The number of investment professionals who believe developed market equities and bonds are overvalued is increasing, a survey indicates.
Two thirds of the 354 analysts and investors said developed market equities were overvalued and eight in ten said the same of bonds.
CFA UK, a professional body which carried out the ‘Valuations Index’ survey among its members, said the perception of developed market equities as overpriced had reached new highs, climbing from 40% at the beginning of 2016 to 67% in the third quarter (Q3).
Similarly, those who said developed market equities to be undervalued fell from 27% to 10%.
The perception of global bonds as overvalued has also risen markedly. Just over 80% of those polled considered government bonds to be overpriced – a 7% rise from Q2 and a 15% rise since the beginning of the year.

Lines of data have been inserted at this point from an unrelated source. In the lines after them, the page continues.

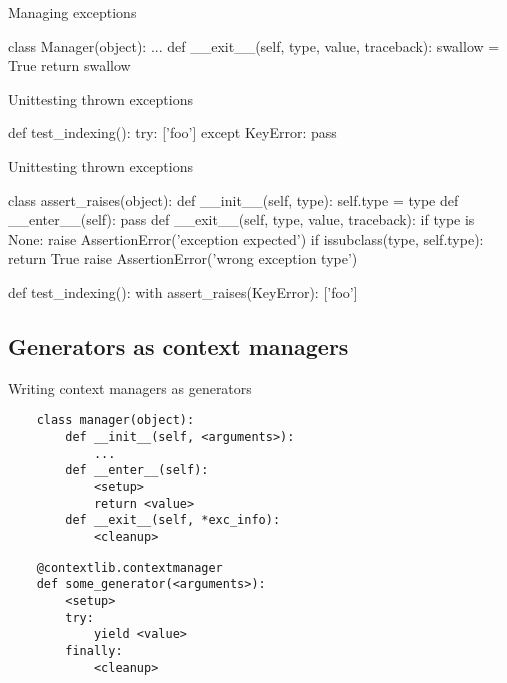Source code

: \documentclass{beamer}
\begin{document}
\begin{frame}[fragile]{Managing exceptions}
  \begin{pycode}
    class Manager(object):
        ...
        def __exit__(self, type, value, traceback):
            swallow = True
            return swallow
  \end{pycode}
\end{frame}

\begin{frame}[fragile]{Unittesting thrown exceptions}
  \begin{pycode}
    def test_indexing():
       try:
          {}['foo']
       except KeyError:
          pass
  \end{pycode}
\end{frame}

\begin{frame}[fragile]{Unittesting thrown exceptions}
  \begin{pycode}
    class assert_raises(object):
        def __init__(self, type):
            self.type = type
        def __enter__(self):
            pass
        def __exit__(self, type, value, traceback):
            if type is None:
                raise AssertionError('exception expected')
            if issubclass(type, self.type):
                return True
            raise AssertionError('wrong exception type')
  \end{pycode}
  \pause
  \begin{pycode}
    def test_indexing():
        with assert_raises(KeyError):
            {}['foo']
  \end{pycode}
\end{frame}

\subsection{Generators as context managers}

\begin{frame}[fragile]{Writing context managers as generators}
  \begin{verbatim}
    class manager(object):
        def __init__(self, <arguments>):
            ...
        def __enter__(self):
            <setup>
            return <value>
        def __exit__(self, *exc_info):
            <cleanup>
  \end{verbatim}
  \pause
  \begin{verbatim}
    @contextlib.contextmanager
    def some_generator(<arguments>):
        <setup>
        try:
            yield <value>
        finally:
            <cleanup>
  \end{verbatim}
\end{frame}
\end{document}
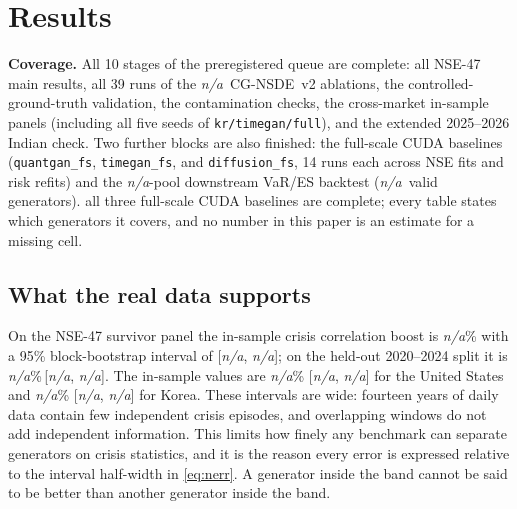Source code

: \documentclass[journal]{IEEEtran}
\newcommand{\pendingnum}{\textit{n/a}}
\providecommand{\realNseBoost}{\pendingnum}
\providecommand{\realNseBoostLo}{\pendingnum}
\providecommand{\realNseBoostHi}{\pendingnum}
\providecommand{\realNseHeldBoost}{\pendingnum}
\providecommand{\realNseHeldBoostLo}{\pendingnum}
\providecommand{\realNseHeldBoostHi}{\pendingnum}
\providecommand{\realUsBoost}{\pendingnum}
\providecommand{\realUsBoostLo}{\pendingnum}
\providecommand{\realUsBoostHi}{\pendingnum}
\providecommand{\realKrBoost}{\pendingnum}
\providecommand{\realKrBoostLo}{\pendingnum}
\providecommand{\realKrBoostHi}{\pendingnum}
\providecommand{\nGenerators}{\pendingnum}
\providecommand{\nRiskGenerators}{\pendingnum}
\providecommand{\nAblationVariants}{\pendingnum}
\begin{document}
\section{Results}
\label{sec:results}
\textbf{Coverage.} All 10 stages of the preregistered queue are complete: all NSE-47 main results, all 39 runs
of the \nAblationVariants\ CG-NSDE~v2 ablations, the controlled-ground-truth validation, the contamination
checks, the cross-market in-sample panels (including all five seeds of \texttt{kr/timegan/full}), and the
extended 2025--2026 Indian check. Two further blocks are also finished: the full-scale CUDA baselines
(\texttt{quantgan\_fs}, \texttt{timegan\_fs}, and \texttt{diffusion\_fs}, 14 runs each across NSE fits and risk refits) and the
\nGenerators-pool downstream VaR/ES backtest (\nRiskGenerators\ valid generators). all three full-scale CUDA baselines are complete; every table states which generators it covers, and no number in
this paper is an estimate for a missing cell.

\subsection{What the real data supports}
On the NSE-47 survivor panel the in-sample crisis correlation boost is \realNseBoost\% with a 95\%
block-bootstrap interval of [\realNseBoostLo, \realNseBoostHi]; on the held-out 2020--2024 split it is
\realNseHeldBoost\%\,[\realNseHeldBoostLo, \realNseHeldBoostHi]. The in-sample values are \realUsBoost\%
[\realUsBoostLo, \realUsBoostHi] for the United States and \realKrBoost\% [\realKrBoostLo, \realKrBoostHi]
for Korea. These intervals are wide: fourteen years of daily data contain few independent crisis episodes,
and overlapping windows do not add independent information. This limits how finely any benchmark can separate
generators on crisis statistics, and it is the reason every error is expressed relative to the interval
half-width in \eqref{eq:nerr}. A generator inside the band cannot be said to be better than another generator
inside the band.
\end{document}
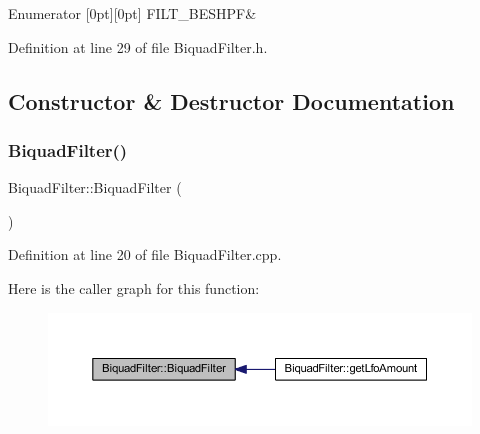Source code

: \begin{DoxyEnumFields}{Enumerator}
[0pt][0pt]{}\mbox{\label{class_biquad_filter_a173337ea2d17607e19495cf7b91f1110ada971aea56389a82cad5bcdc742cb887}} 
F\+I\+L\+T\+\_\+\+B\+E\+S\+H\+PF&\\
\hline

\end{DoxyEnumFields}


Definition at line 29 of file Biquad\+Filter.\+h.



\subsection{Constructor \& Destructor Documentation}
\mbox{\label{class_biquad_filter_a58057f61de80a0103d49a075db1843d7}} 
\subsubsection{\texorpdfstring{Biquad\+Filter()}{BiquadFilter()}}
{\footnotesize\ttfamily Biquad\+Filter\+::\+Biquad\+Filter (\begin{DoxyParamCaption}{ }\end{DoxyParamCaption})}



Definition at line 20 of file Biquad\+Filter.\+cpp.

Here is the caller graph for this function\+:
\nopagebreak
\begin{figure}[H]
\begin{center}
\leavevmode
\includegraphics[width=350pt]{class_biquad_filter_a58057f61de80a0103d49a075db1843d7_icgraph}
\end{center}
\end{figure}
\mbox{\label{class_biquad_filter_aafdd776f1b96fd9c01c5ea8adbfae35a}} 
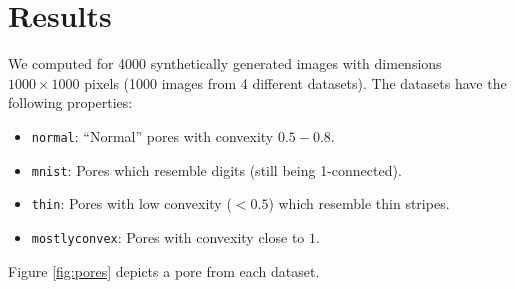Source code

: \documentclass[reprint,amsmath,amssymb,aps,pre,showkeys,showpacs]{revtex4-1}
\newcommand{\highlight}[1]{{\color{red}{#1}}} %
\begin{document}
\section{Results}
We computed \highlight{awesomeness} for 4000 synthetically generated images with
dimensions $1000 \times 1000$ pixels (1000 images from 4 different
datasets). The datasets have the following properties:
\begin{itemize}
\item \texttt{normal}: ``Normal'' pores with convexity $0.5-0.8$.
\item \texttt{mnist}: Pores which resemble digits (still being 1-connected).
\item \texttt{thin}: Pores with low convexity ($< 0.5$) which resemble thin
  stripes.
\item \texttt{mostlyconvex}: Pores with convexity close to $1$.
\end{itemize}
Figure \ref{fig:pores} depicts a pore from each dataset.
\end{document}
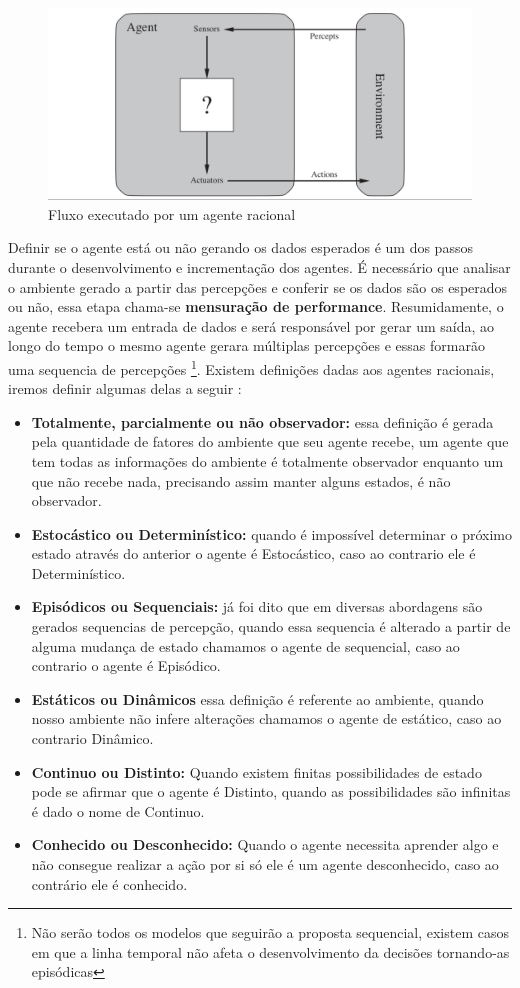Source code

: \begin{figure}
    \centering
    \includegraphics[width=.8\textwidth]{imagens/rational_agent_draw.png}
    \caption{Fluxo executado por um agente racional}
    \label{fig:rational_agent_draw}
\end{figure}

Definir se o agente está ou não gerando os dados esperados é um dos passos durante o desenvolvimento e incrementação dos agentes. É necessário que analisar o ambiente gerado a partir das percepções e conferir se os dados são os esperados ou não, essa etapa chama-se \textbf{mensuração de performance}. Resumidamente, o agente recebera um entrada de dados e será responsável por gerar um saída, ao longo do tempo o mesmo agente gerara múltiplas percepções e essas formarão uma sequencia de percepções \footnote{Não serão todos os modelos que seguirão a proposta sequencial, existem casos em que a linha temporal não afeta o desenvolvimento da decisões tornando-as episódicas}. Existem definições dadas aos agentes racionais, iremos definir algumas delas a seguir \cite[34-45]{russell2003artificial}:

\begin{itemize}
 \item \textbf{Totalmente, parcialmente ou não observador:} essa definição é gerada pela quantidade de fatores do ambiente que seu agente recebe, um agente que tem todas as informações do ambiente é totalmente observador enquanto um que não recebe nada, precisando assim manter alguns estados, é não observador.
 \item \textbf{Estocástico ou Determinístico:} quando é impossível determinar o próximo estado através do anterior o agente é Estocástico, caso ao contrario ele é Determinístico.
 \item \textbf{Episódicos ou Sequenciais:} já foi dito que em diversas abordagens são gerados sequencias de percepção, quando essa sequencia é alterado a partir de alguma mudança de estado chamamos o agente de sequencial, caso ao contrario o agente é Episódico.
 \item \textbf{Estáticos ou Dinâmicos} essa definição é referente ao ambiente, quando nosso ambiente não infere alterações chamamos o agente de estático, caso ao contrario Dinâmico.
 \item \textbf{Continuo ou Distinto:} Quando existem finitas possibilidades de estado pode se afirmar que o agente é Distinto, quando as possibilidades são infinitas é dado o nome de Continuo.
 \item \textbf{Conhecido ou Desconhecido:} Quando o agente necessita aprender algo e não consegue realizar a ação por si só ele é um agente desconhecido, caso ao contrário ele é conhecido.
\end{itemize}
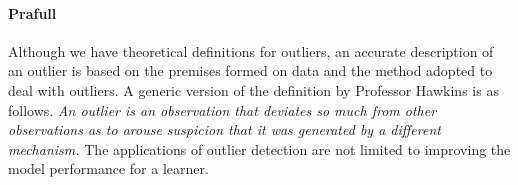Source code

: \documentclass[runningheads]{llncs}
\begin{document}
\paragraph{Prafull} Although we have theoretical definitions for outliers, an accurate description of an outlier is based on the premises formed on data and the method adopted to deal with outliers. A generic version of the definition by Professor Hawkins is as follows. \textit{An outlier is an observation that deviates so much from other observations as to arouse suspicion that it was generated by a different mechanism.
} The applications of outlier detection are not limited to improving the model performance for a learner. 




\end{document}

The same is true of corporate bonds, which are now considered by respondents to be at their most overvalued in three years, with 78% believing that the asset class is overvalued, marking a 9% increase since Q2 and a 20% increase since the beginning of the year.
However, only 5% of the investors polled viewed both corporate and government bonds as undervalued.
The results have prompted concerns over a “growing bond bubble”, said CFA UK, the professional association which carried out the survey among its members.
Although emerging market equities saw a slight uptick in the number of respondents who considered the asset class to be overvalued, the consensus is that the asset class is undervalued, with 42% holding this view versus 24% who believe they are overpriced.
Will Goodhart, chief executive of CFA UK, said: “The broad perception that valuations are now at extreme levels indicates that market values are more than usually vulnerable to rapid and significant change.”